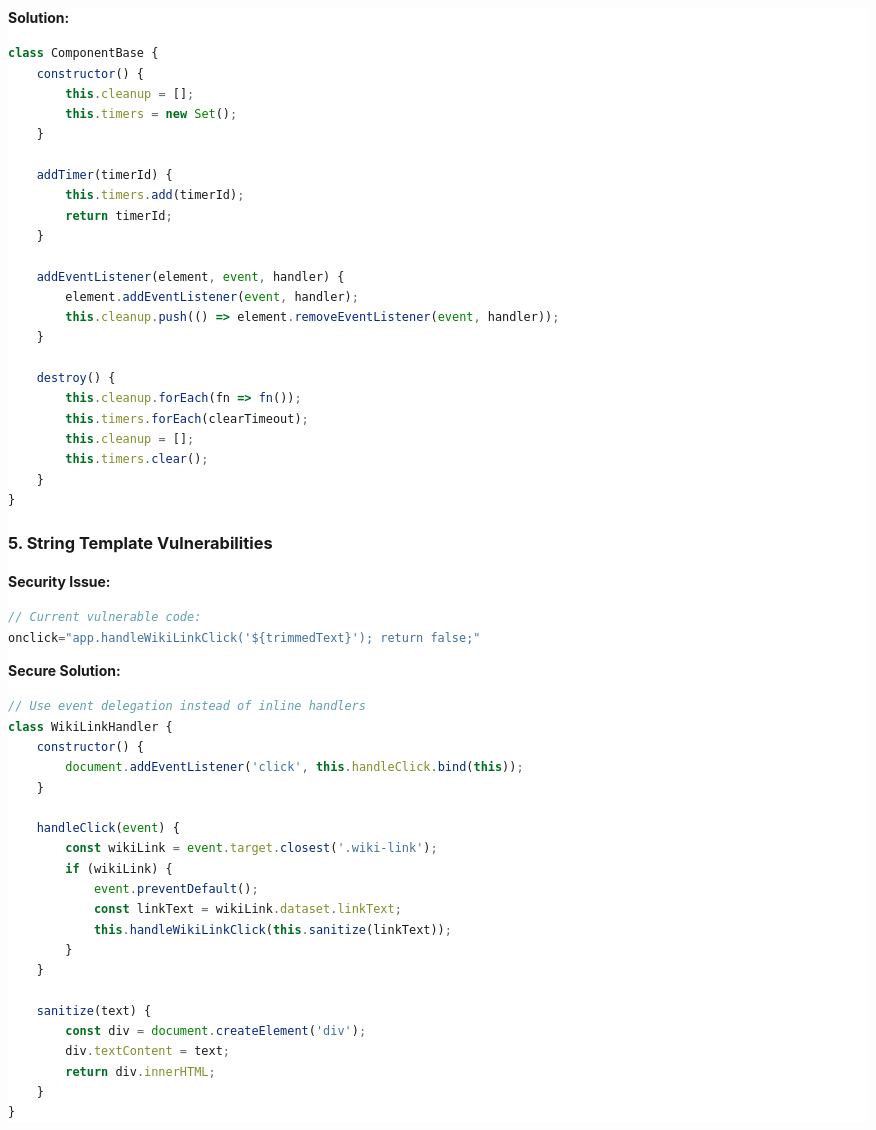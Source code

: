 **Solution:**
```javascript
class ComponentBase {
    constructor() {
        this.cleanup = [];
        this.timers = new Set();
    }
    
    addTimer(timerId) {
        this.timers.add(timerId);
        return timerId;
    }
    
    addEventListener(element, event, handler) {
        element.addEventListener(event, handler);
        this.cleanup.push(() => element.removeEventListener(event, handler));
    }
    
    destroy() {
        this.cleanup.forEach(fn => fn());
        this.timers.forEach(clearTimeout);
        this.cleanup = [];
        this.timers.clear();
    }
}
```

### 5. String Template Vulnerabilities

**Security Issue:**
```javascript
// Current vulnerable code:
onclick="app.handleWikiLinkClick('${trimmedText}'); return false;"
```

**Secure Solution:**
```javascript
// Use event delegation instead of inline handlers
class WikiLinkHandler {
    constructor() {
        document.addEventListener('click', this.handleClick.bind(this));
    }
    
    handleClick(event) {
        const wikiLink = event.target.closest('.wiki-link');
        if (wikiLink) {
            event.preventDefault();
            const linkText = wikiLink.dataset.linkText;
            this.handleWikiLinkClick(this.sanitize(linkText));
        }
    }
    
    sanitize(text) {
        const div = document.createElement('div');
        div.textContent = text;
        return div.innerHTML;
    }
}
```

┄┄┄┄┄┄

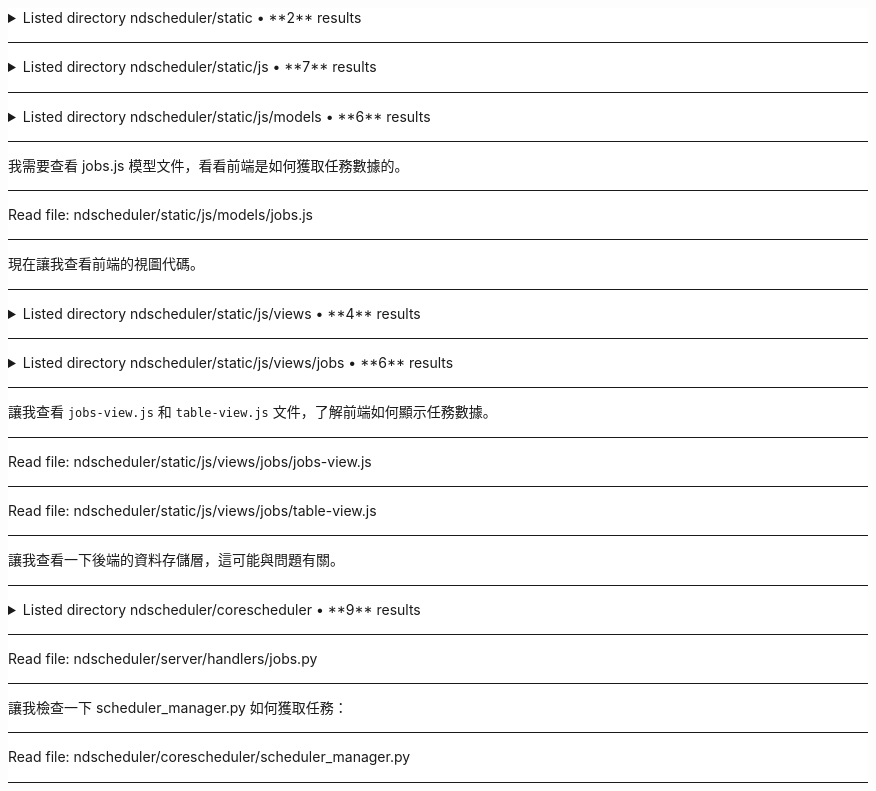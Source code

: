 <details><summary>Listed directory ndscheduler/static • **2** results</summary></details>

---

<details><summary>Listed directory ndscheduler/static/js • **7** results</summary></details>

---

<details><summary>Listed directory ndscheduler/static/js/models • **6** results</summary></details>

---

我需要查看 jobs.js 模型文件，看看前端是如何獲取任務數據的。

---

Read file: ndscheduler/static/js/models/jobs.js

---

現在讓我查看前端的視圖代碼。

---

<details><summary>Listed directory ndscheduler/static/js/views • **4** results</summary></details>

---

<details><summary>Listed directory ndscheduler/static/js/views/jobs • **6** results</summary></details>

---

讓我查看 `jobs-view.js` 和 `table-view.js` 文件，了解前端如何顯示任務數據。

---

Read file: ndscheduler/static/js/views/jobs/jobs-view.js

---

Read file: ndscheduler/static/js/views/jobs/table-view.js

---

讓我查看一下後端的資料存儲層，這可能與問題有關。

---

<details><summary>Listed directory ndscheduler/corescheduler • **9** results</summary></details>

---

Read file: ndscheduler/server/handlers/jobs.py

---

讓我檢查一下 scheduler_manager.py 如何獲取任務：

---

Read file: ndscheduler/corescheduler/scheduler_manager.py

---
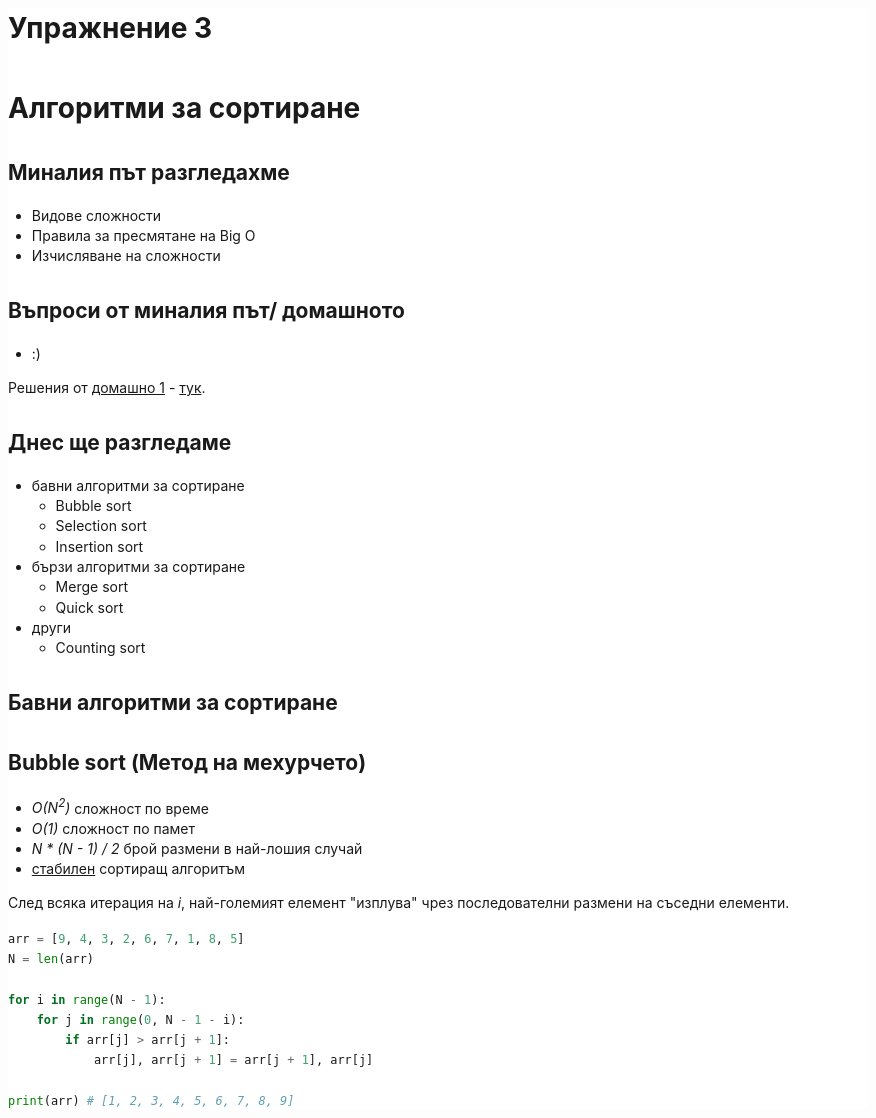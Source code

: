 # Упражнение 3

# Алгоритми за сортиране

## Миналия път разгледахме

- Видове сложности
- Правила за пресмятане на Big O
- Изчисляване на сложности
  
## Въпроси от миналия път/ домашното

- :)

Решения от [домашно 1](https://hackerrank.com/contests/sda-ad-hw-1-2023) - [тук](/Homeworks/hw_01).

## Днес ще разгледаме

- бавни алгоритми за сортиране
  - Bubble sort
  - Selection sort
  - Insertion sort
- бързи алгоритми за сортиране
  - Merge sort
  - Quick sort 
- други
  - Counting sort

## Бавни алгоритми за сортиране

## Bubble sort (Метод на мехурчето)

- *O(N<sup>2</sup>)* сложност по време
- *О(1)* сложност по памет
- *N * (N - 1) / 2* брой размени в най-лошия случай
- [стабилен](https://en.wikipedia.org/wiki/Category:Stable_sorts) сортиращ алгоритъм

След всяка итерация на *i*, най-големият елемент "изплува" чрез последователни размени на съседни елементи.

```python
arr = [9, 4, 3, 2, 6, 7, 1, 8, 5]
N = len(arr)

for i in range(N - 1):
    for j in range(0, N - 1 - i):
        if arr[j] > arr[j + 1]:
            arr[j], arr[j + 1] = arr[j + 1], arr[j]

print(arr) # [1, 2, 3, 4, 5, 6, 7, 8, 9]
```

┄┄┄┄┄┄

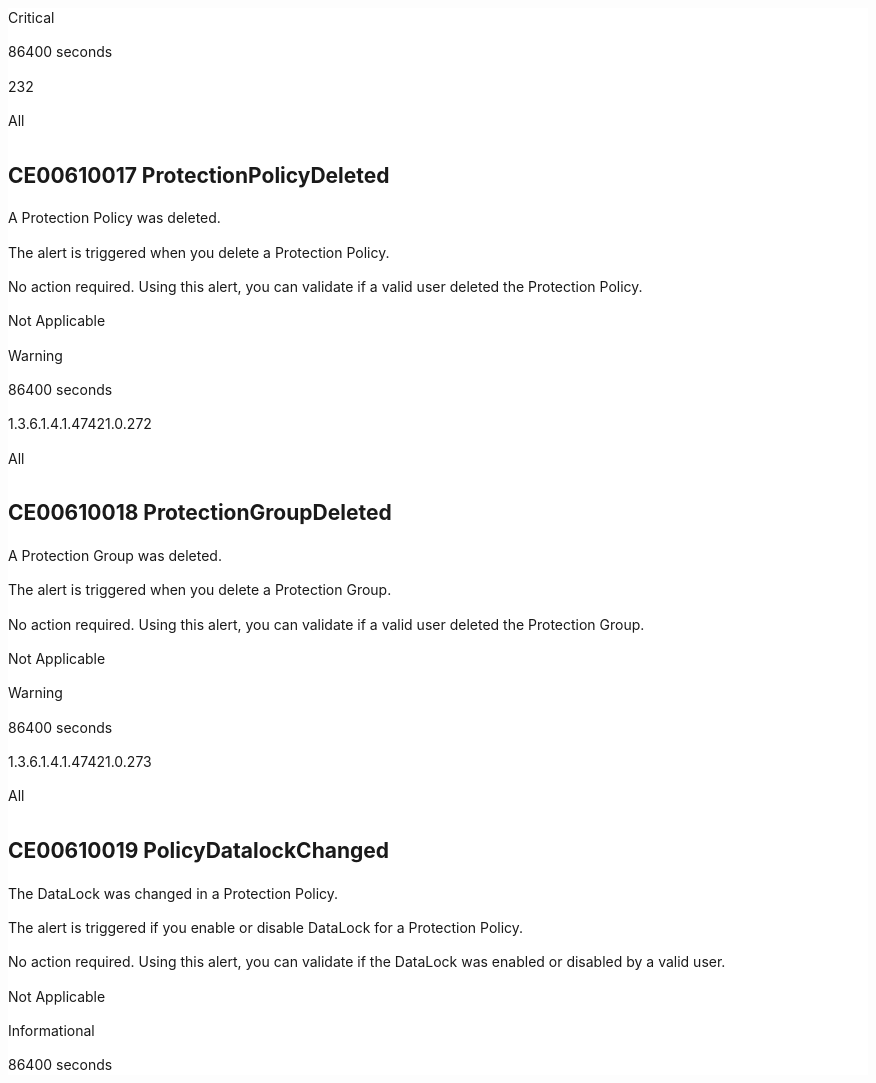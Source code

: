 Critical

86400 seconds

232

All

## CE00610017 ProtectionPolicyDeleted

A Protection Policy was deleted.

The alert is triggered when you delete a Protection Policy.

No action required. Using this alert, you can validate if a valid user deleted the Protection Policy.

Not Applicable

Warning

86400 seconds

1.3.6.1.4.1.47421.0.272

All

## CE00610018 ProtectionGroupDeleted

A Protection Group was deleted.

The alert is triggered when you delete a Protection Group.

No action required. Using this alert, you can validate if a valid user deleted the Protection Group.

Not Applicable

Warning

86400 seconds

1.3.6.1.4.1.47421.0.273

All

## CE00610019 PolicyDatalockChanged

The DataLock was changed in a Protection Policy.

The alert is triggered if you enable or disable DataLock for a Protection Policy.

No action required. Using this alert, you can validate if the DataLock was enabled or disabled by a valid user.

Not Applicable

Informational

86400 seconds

┄┄┄┄┄┄

# EXERCISE
Filter the lines above, keeping each one that contains the string "details".

# RESPONSE AREA
: <details><summary>Listed directory ndscheduler/static • **2** results</summary></details>
<details><summary>Listed directory ndscheduler/static/js • **7** results</summary></details>
<details><summary>Listed directory ndscheduler/static/js/models • **6** results</summary></details>
<details><summary>Listed directory ndscheduler/static/js/views • **4** results</summary></details>
<details><summary>Listed directory ndscheduler/static/js/views/jobs • **6** results</summary></details>
<details><summary>Listed directory ndscheduler/corescheduler • **9** results</summary></details>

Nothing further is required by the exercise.